Keterampilan Pengolahan Tanah
Masyarakat Desa Pelita menyambut baik kehadiran Tim Ekspedisi Patriot. Mereka merasa diperhatikan, sehingga antusias menyampaikan kendala selama proses bertani. Bagi mereka, ladang berpindah bukan sekadar pekerjaan, melainkan bagian dari identitas. Namun disisi lain, masyarakat perlu menyesuaikan diri dengan pola hidup yang menetap.
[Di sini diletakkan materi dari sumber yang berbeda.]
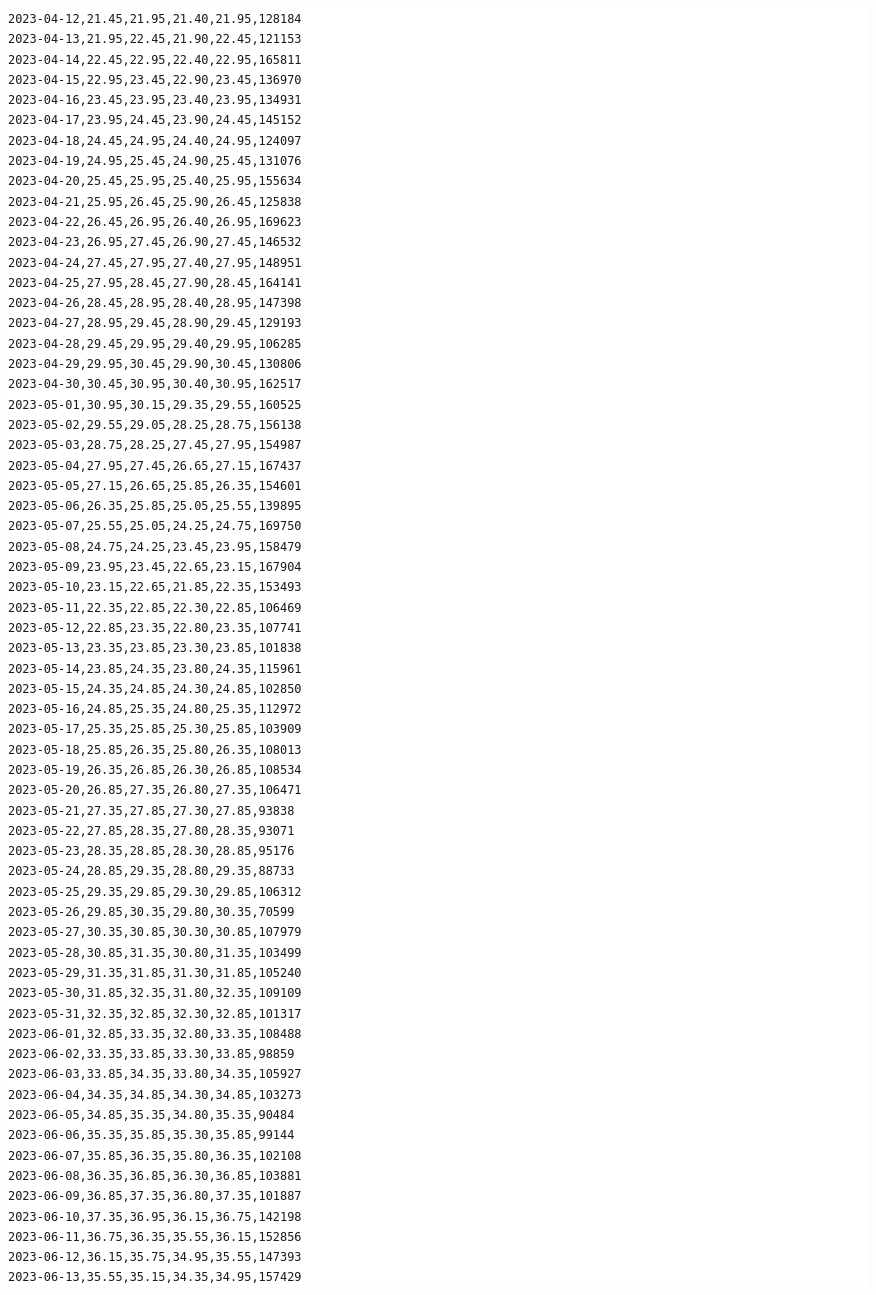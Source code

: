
 ```csv:bt_gemini_class/1_m2/sample_data_a_share.csv
2023-04-12,21.45,21.95,21.40,21.95,128184
2023-04-13,21.95,22.45,21.90,22.45,121153
2023-04-14,22.45,22.95,22.40,22.95,165811
2023-04-15,22.95,23.45,22.90,23.45,136970
2023-04-16,23.45,23.95,23.40,23.95,134931
2023-04-17,23.95,24.45,23.90,24.45,145152
2023-04-18,24.45,24.95,24.40,24.95,124097
2023-04-19,24.95,25.45,24.90,25.45,131076
2023-04-20,25.45,25.95,25.40,25.95,155634
2023-04-21,25.95,26.45,25.90,26.45,125838
2023-04-22,26.45,26.95,26.40,26.95,169623
2023-04-23,26.95,27.45,26.90,27.45,146532
2023-04-24,27.45,27.95,27.40,27.95,148951
2023-04-25,27.95,28.45,27.90,28.45,164141
2023-04-26,28.45,28.95,28.40,28.95,147398
2023-04-27,28.95,29.45,28.90,29.45,129193
2023-04-28,29.45,29.95,29.40,29.95,106285
2023-04-29,29.95,30.45,29.90,30.45,130806
2023-04-30,30.45,30.95,30.40,30.95,162517
2023-05-01,30.95,30.15,29.35,29.55,160525
2023-05-02,29.55,29.05,28.25,28.75,156138
2023-05-03,28.75,28.25,27.45,27.95,154987
2023-05-04,27.95,27.45,26.65,27.15,167437
2023-05-05,27.15,26.65,25.85,26.35,154601
2023-05-06,26.35,25.85,25.05,25.55,139895
2023-05-07,25.55,25.05,24.25,24.75,169750
2023-05-08,24.75,24.25,23.45,23.95,158479
2023-05-09,23.95,23.45,22.65,23.15,167904
2023-05-10,23.15,22.65,21.85,22.35,153493
2023-05-11,22.35,22.85,22.30,22.85,106469
2023-05-12,22.85,23.35,22.80,23.35,107741
2023-05-13,23.35,23.85,23.30,23.85,101838
2023-05-14,23.85,24.35,23.80,24.35,115961
2023-05-15,24.35,24.85,24.30,24.85,102850
2023-05-16,24.85,25.35,24.80,25.35,112972
2023-05-17,25.35,25.85,25.30,25.85,103909
2023-05-18,25.85,26.35,25.80,26.35,108013
2023-05-19,26.35,26.85,26.30,26.85,108534
2023-05-20,26.85,27.35,26.80,27.35,106471
2023-05-21,27.35,27.85,27.30,27.85,93838
2023-05-22,27.85,28.35,27.80,28.35,93071
2023-05-23,28.35,28.85,28.30,28.85,95176
2023-05-24,28.85,29.35,28.80,29.35,88733
2023-05-25,29.35,29.85,29.30,29.85,106312
2023-05-26,29.85,30.35,29.80,30.35,70599
2023-05-27,30.35,30.85,30.30,30.85,107979
2023-05-28,30.85,31.35,30.80,31.35,103499
2023-05-29,31.35,31.85,31.30,31.85,105240
2023-05-30,31.85,32.35,31.80,32.35,109109
2023-05-31,32.35,32.85,32.30,32.85,101317
2023-06-01,32.85,33.35,32.80,33.35,108488
2023-06-02,33.35,33.85,33.30,33.85,98859
2023-06-03,33.85,34.35,33.80,34.35,105927
2023-06-04,34.35,34.85,34.30,34.85,103273
2023-06-05,34.85,35.35,34.80,35.35,90484
2023-06-06,35.35,35.85,35.30,35.85,99144
2023-06-07,35.85,36.35,35.80,36.35,102108
2023-06-08,36.35,36.85,36.30,36.85,103881
2023-06-09,36.85,37.35,36.80,37.35,101887
2023-06-10,37.35,36.95,36.15,36.75,142198
2023-06-11,36.75,36.35,35.55,36.15,152856
2023-06-12,36.15,35.75,34.95,35.55,147393
2023-06-13,35.55,35.15,34.35,34.95,157429
```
Keterampilan pengolahan tanah perlu diberikan kepada masyarakat. Pola hidup yang menetap membuat keterjangkauan pengelolaan lahan juga terbatas, sehingga diperlukan keterampilan pengolahan tanah di lahan yang sama. Jika sistem ladang berpindah mengandalkan alam untuk mengembalikan kesuburan tanah, maka dengan pola hidup menetap, perlu keterampilan petani untuk mengolah tanah agar kembali subur dan meningkatkan produktivitasnya.
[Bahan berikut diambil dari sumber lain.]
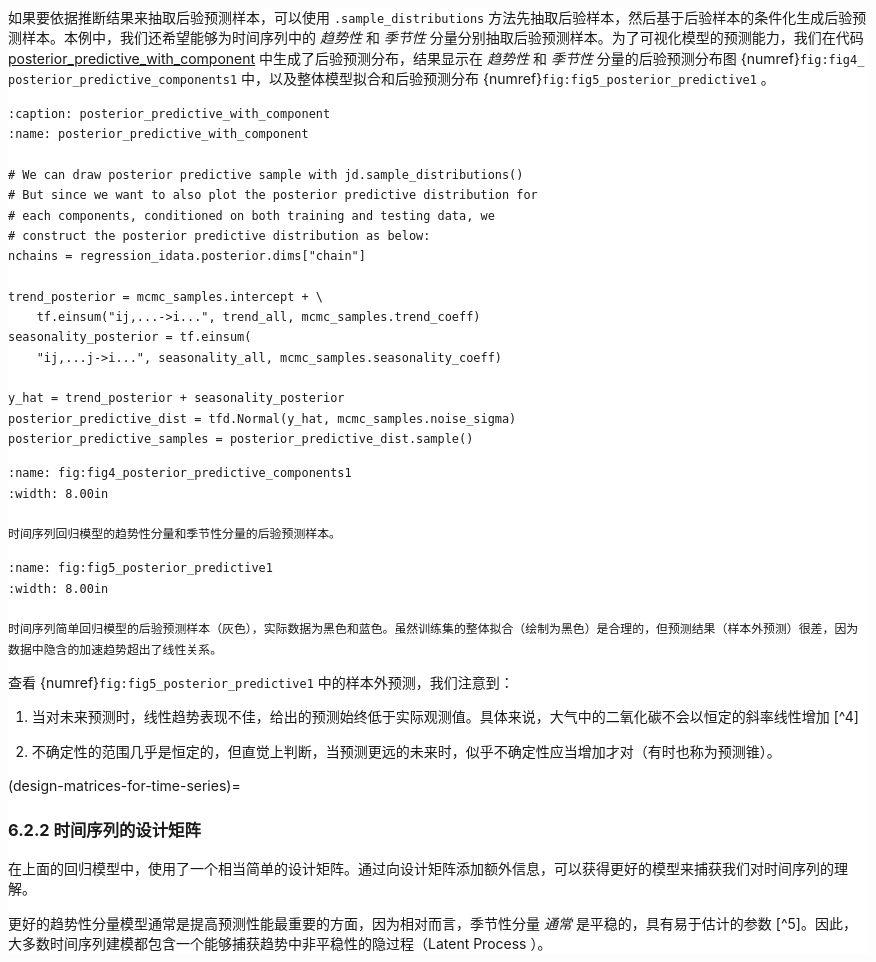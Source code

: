 
如果要依据推断结果来抽取后验预测样本，可以使用 `.sample_distributions` 方法先抽取后验样本，然后基于后验样本的条件化生成后验预测样本。本例中，我们还希望能够为时间序列中的 *趋势性* 和 *季节性* 分量分别抽取后验预测样本。为了可视化模型的预测能力，我们在代码 [posterior_predictive_with_component](posterior_predictive_with_component) 中生成了后验预测分布，结果显示在 *趋势性* 和 *季节性* 分量的后验预测分布图 {numref}`fig:fig4_posterior_predictive_components1` 中，以及整体模型拟合和后验预测分布 {numref}`fig:fig5_posterior_predictive1` 。

```{code-block} ipython3
:caption: posterior_predictive_with_component
:name: posterior_predictive_with_component

# We can draw posterior predictive sample with jd.sample_distributions()
# But since we want to also plot the posterior predictive distribution for 
# each components, conditioned on both training and testing data, we
# construct the posterior predictive distribution as below:
nchains = regression_idata.posterior.dims["chain"]

trend_posterior = mcmc_samples.intercept + \
    tf.einsum("ij,...->i...", trend_all, mcmc_samples.trend_coeff)
seasonality_posterior = tf.einsum(
    "ij,...j->i...", seasonality_all, mcmc_samples.seasonality_coeff)

y_hat = trend_posterior + seasonality_posterior
posterior_predictive_dist = tfd.Normal(y_hat, mcmc_samples.noise_sigma)
posterior_predictive_samples = posterior_predictive_dist.sample()
```

```{figure} figures/fig4_posterior_predictive_components1.png
:name: fig:fig4_posterior_predictive_components1
:width: 8.00in

时间序列回归模型的趋势性分量和季节性分量的后验预测样本。

``` 

```{figure} figures/fig5_posterior_predictive1.png
:name: fig:fig5_posterior_predictive1
:width: 8.00in

时间序列简单回归模型的后验预测样本（灰色），实际数据为黑色和蓝色。虽然训练集的整体拟合（绘制为黑色）是合理的，但预测结果（样本外预测）很差，因为数据中隐含的加速趋势超出了线性关系。

``` 

查看 {numref}`fig:fig5_posterior_predictive1` 中的样本外预测，我们注意到：

1. 当对未来预测时，线性趋势表现不佳，给出的预测始终低于实际观测值。具体来说，大气中的二氧化碳不会以恒定的斜率线性增加 [^4]

2. 不确定性的范围几乎是恒定的，但直觉上判断，当预测更远的未来时，似乎不确定性应当增加才对（有时也称为预测锥）。

(design-matrices-for-time-series)= 

### 6.2.2 时间序列的设计矩阵 

在上面的回归模型中，使用了一个相当简单的设计矩阵。通过向设计矩阵添加额外信息，可以获得更好的模型来捕获我们对时间序列的理解。

更好的趋势性分量模型通常是提高预测性能最重要的方面，因为相对而言，季节性分量 *通常* 是平稳的，具有易于估计的参数 [^5]。因此，大多数时间序列建模都包含一个能够捕获趋势中非平稳性的隐过程（Latent Process ）。
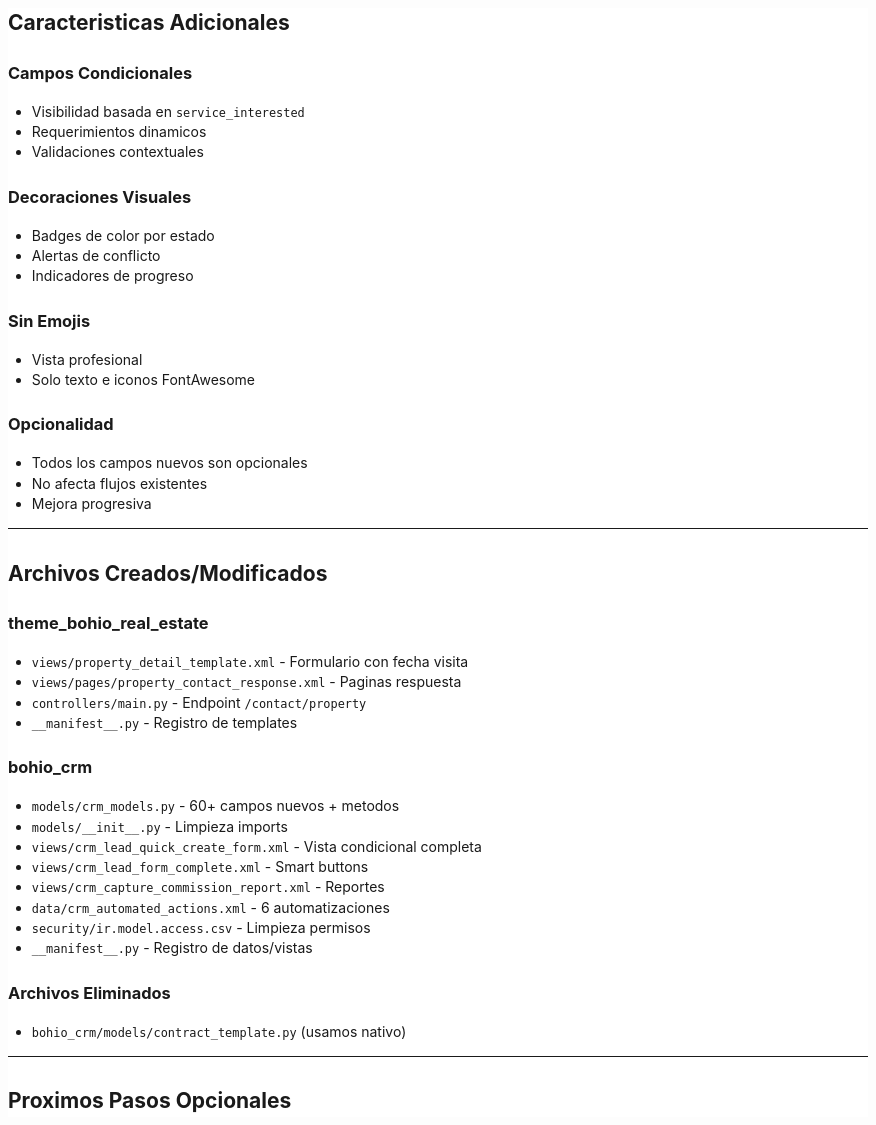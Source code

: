 ## Caracteristicas Adicionales

### Campos Condicionales
- Visibilidad basada en `service_interested`
- Requerimientos dinamicos
- Validaciones contextuales

### Decoraciones Visuales
- Badges de color por estado
- Alertas de conflicto
- Indicadores de progreso

### Sin Emojis
- Vista profesional
- Solo texto e iconos FontAwesome

### Opcionalidad
- Todos los campos nuevos son opcionales
- No afecta flujos existentes
- Mejora progresiva

---

## Archivos Creados/Modificados

### theme_bohio_real_estate
- `views/property_detail_template.xml` - Formulario con fecha visita
- `views/pages/property_contact_response.xml` - Paginas respuesta
- `controllers/main.py` - Endpoint `/contact/property`
- `__manifest__.py` - Registro de templates

### bohio_crm
- `models/crm_models.py` - 60+ campos nuevos + metodos
- `models/__init__.py` - Limpieza imports
- `views/crm_lead_quick_create_form.xml` - Vista condicional completa
- `views/crm_lead_form_complete.xml` - Smart buttons
- `views/crm_capture_commission_report.xml` - Reportes
- `data/crm_automated_actions.xml` - 6 automatizaciones
- `security/ir.model.access.csv` - Limpieza permisos
- `__manifest__.py` - Registro de datos/vistas

### Archivos Eliminados
- `bohio_crm/models/contract_template.py` (usamos nativo)

---

## Proximos Pasos Opcionales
Ketua Tim Ekspedisi Patriot UI, Prof. Manneke Budiman, MA., PhD, menerima keluhan masyarakat atas kegagalan panen kedua. Masyarakat berhasil pada panen perdana, namun selalu gagal dalam panen berikutnya di lahan yang sama. Menurut Agung Nugraha, Ahli Geografi Tim Ekspedisi Patriot UI, kegagalan panen kedua disebabkan karena pH tanah belum netral. Oleh karena itu, teknik pengolahan tanah pascapanen penting dilakukan. Masyarakat perlu dilatih agar bisa mandiri melakukan hal itu.